(Pictures paired with source code)
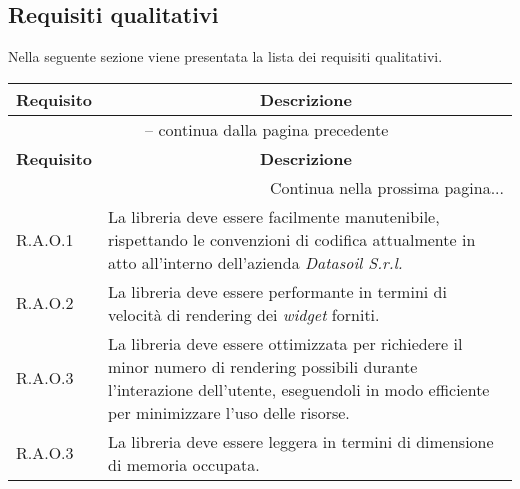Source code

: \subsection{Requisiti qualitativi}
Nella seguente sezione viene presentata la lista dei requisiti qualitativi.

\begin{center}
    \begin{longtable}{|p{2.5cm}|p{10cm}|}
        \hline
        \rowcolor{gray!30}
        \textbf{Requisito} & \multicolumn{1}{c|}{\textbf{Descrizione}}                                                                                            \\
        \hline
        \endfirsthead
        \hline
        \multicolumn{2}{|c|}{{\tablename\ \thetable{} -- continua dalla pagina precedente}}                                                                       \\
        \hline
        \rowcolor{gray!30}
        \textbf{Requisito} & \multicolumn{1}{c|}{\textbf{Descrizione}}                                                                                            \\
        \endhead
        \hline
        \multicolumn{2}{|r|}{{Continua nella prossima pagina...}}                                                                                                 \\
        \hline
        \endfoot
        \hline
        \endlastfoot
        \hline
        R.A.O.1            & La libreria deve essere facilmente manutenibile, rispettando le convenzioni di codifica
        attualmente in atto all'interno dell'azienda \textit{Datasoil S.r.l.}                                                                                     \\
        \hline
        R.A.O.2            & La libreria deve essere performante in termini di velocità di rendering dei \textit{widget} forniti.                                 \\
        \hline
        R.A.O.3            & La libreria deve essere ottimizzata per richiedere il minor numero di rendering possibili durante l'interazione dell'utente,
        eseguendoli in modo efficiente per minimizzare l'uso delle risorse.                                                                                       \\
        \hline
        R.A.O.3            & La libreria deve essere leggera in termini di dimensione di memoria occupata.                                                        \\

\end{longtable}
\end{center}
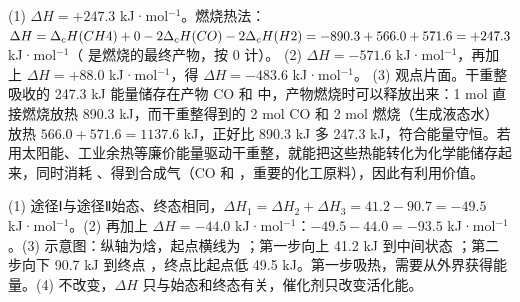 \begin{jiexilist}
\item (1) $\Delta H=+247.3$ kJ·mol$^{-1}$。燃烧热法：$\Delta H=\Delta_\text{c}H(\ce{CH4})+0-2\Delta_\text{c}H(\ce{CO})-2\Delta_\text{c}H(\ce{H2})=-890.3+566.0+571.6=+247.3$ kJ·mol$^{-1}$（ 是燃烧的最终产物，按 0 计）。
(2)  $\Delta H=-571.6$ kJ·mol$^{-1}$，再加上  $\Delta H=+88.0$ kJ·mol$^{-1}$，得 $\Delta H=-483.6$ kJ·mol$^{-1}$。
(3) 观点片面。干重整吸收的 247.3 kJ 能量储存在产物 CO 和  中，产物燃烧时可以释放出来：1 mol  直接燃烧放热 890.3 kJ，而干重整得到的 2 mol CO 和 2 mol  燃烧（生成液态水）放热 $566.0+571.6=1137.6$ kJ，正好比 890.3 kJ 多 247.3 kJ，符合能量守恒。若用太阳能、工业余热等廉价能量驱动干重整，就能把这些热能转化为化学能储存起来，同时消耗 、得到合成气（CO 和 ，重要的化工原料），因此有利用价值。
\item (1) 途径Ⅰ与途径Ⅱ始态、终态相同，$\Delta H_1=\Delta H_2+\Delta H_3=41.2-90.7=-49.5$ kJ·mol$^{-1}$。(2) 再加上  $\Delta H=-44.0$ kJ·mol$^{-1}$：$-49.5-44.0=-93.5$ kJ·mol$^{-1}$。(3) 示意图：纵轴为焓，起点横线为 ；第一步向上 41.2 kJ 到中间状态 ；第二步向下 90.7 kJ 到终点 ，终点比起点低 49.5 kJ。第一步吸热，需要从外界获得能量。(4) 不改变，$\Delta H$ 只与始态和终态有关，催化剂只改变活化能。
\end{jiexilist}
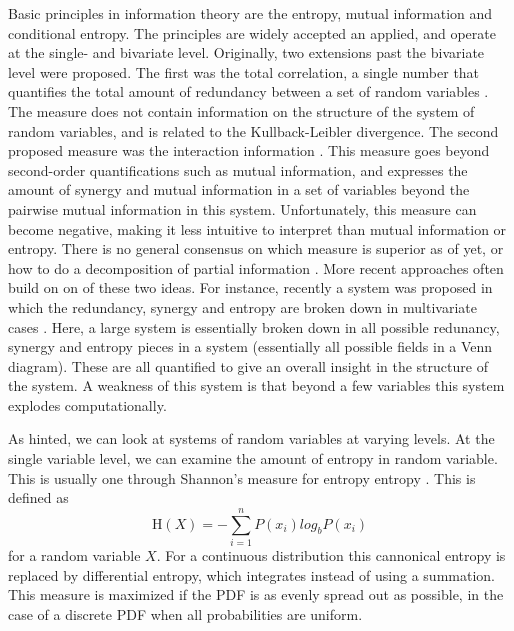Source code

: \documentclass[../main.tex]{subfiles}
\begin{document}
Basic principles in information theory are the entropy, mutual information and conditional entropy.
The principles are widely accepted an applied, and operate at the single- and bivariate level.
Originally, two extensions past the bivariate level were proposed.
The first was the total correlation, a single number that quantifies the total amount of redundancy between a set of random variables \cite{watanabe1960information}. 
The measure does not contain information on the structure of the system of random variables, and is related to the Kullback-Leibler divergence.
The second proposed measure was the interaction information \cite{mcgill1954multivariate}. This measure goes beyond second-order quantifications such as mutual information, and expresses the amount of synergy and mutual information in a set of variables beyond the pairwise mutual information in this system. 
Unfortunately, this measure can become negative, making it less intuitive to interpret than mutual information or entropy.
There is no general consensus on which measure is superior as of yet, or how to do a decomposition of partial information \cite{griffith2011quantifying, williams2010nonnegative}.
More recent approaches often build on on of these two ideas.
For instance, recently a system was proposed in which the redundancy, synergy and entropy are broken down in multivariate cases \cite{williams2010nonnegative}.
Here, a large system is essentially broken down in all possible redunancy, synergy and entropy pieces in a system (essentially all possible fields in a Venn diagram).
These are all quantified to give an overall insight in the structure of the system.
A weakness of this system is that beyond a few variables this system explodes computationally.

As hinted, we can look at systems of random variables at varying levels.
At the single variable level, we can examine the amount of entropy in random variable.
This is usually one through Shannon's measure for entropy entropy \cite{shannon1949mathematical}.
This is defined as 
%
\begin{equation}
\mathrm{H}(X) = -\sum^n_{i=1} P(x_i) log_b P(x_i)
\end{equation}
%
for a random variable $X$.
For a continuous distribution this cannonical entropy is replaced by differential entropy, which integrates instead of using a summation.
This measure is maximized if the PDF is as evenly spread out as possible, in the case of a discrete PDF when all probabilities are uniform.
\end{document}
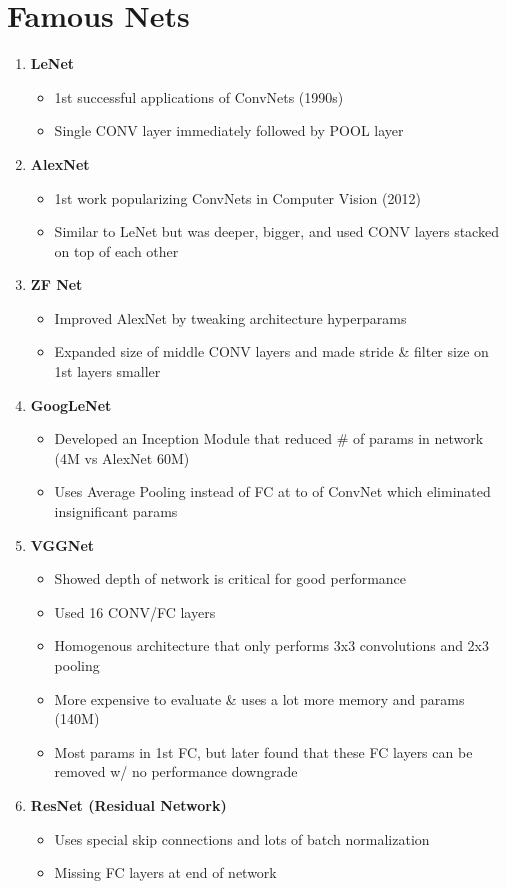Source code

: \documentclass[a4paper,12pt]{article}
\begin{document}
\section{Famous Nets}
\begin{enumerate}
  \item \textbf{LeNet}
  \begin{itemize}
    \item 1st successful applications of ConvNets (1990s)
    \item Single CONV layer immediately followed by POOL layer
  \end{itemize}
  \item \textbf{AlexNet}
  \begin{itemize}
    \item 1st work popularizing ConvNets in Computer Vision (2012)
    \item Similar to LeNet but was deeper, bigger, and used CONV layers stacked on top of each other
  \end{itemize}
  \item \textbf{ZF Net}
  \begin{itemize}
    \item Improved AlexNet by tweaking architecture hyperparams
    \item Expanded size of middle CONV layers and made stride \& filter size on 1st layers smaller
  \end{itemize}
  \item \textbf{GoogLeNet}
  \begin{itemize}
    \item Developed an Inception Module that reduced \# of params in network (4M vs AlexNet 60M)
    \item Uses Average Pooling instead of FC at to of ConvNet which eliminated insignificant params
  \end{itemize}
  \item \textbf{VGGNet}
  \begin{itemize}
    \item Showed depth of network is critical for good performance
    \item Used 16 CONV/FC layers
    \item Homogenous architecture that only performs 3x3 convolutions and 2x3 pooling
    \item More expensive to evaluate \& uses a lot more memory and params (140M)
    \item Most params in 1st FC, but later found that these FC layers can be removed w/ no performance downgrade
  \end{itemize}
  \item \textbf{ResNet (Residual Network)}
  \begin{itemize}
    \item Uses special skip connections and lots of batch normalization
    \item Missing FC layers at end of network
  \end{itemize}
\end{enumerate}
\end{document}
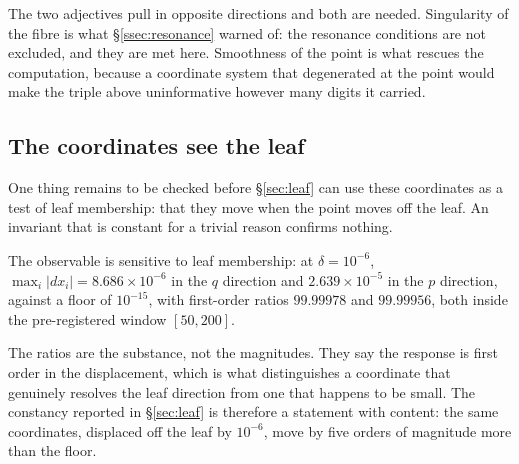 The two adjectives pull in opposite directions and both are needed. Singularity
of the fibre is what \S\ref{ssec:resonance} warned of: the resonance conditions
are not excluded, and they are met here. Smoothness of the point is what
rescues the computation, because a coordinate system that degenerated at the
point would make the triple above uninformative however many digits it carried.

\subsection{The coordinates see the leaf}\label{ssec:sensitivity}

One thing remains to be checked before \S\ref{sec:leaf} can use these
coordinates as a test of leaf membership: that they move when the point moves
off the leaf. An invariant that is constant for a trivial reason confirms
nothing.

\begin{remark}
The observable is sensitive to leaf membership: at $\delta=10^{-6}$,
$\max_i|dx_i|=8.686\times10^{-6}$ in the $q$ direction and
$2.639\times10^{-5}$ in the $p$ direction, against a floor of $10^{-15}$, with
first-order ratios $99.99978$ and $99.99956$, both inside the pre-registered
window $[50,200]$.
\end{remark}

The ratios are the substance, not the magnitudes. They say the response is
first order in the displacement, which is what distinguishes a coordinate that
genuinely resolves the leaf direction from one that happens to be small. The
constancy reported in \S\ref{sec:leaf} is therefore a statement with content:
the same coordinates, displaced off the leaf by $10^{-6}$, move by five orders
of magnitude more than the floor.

• Your instructions
Your answer must consist only of the lines from the one with "window $[50,200]$." through the final line of the entries, each retyped exactly.

• Response to the task
window $[50,200]$.
\end{remark}

The ratios are the substance, not the magnitudes. They say the response is
first order in the displacement, which is what distinguishes a coordinate that
genuinely resolves the leaf direction from one that happens to be small. The
constancy reported in \S\ref{sec:leaf} is therefore a statement with content:
the same coordinates, displaced off the leaf by $10^{-6}$, move by five orders
of magnitude more than the floor.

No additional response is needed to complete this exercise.